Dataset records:
====
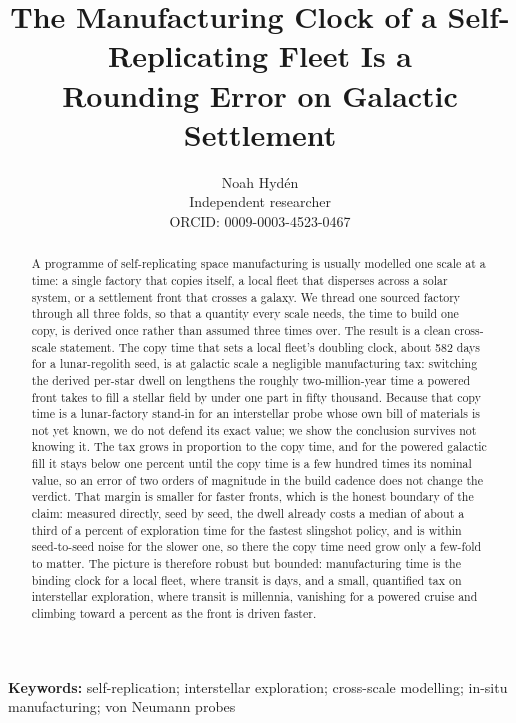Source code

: \documentclass[11pt]{article}
\title{The Manufacturing Clock of a Self-Replicating Fleet Is a\\ Rounding Error on Galactic Settlement}
\author{Noah Hyd\'en\\[2pt]
  \normalsize Independent researcher\\
  \normalsize ORCID: 0009-0003-4523-0467}
\date{}
\begin{document}
\maketitle

\begin{abstract}
A programme of self-replicating space manufacturing is usually modelled one scale at a time: a single factory that copies itself, a local fleet that disperses across a solar system, or a settlement front that crosses a galaxy. We thread one sourced factory through all three folds, so that a quantity every scale needs, the time to build one copy, is derived once rather than assumed three times over. The result is a clean cross-scale statement. The copy time that sets a local fleet's doubling clock, about 582 days for a lunar-regolith seed, is at galactic scale a negligible manufacturing tax: switching the derived per-star dwell on lengthens the roughly two-million-year time a powered front takes to fill a stellar field by under one part in fifty thousand. Because that copy time is a lunar-factory stand-in for an interstellar probe whose own bill of materials is not yet known, we do not defend its exact value; we show the conclusion survives not knowing it. The tax grows in proportion to the copy time, and for the powered galactic fill it stays below one percent until the copy time is a few hundred times its nominal value, so an error of two orders of magnitude in the build cadence does not change the verdict. That margin is smaller for faster fronts, which is the honest boundary of the claim: measured directly, seed by seed, the dwell already costs a median of about a third of a percent of exploration time for the fastest slingshot policy, and is within seed-to-seed noise for the slower one, so there the copy time need grow only a few-fold to matter. The picture is therefore robust but bounded: manufacturing time is the binding clock for a local fleet, where transit is days, and a small, quantified tax on interstellar exploration, where transit is millennia, vanishing for a powered cruise and climbing toward a percent as the front is driven faster.
\end{abstract}

\noindent\textbf{Keywords:} self-replication; interstellar exploration; cross-scale
modelling; in-situ manufacturing; von Neumann probes

\bigskip






\end{document}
====
> [WHAT YOU SHOULD DO] When a line in the records above contains the word "normalsize", copy it.

> [WRITTEN RESPONSE]
  \normalsize Independent researcher\\
  \normalsize ORCID: 0009-0003-4523-0467}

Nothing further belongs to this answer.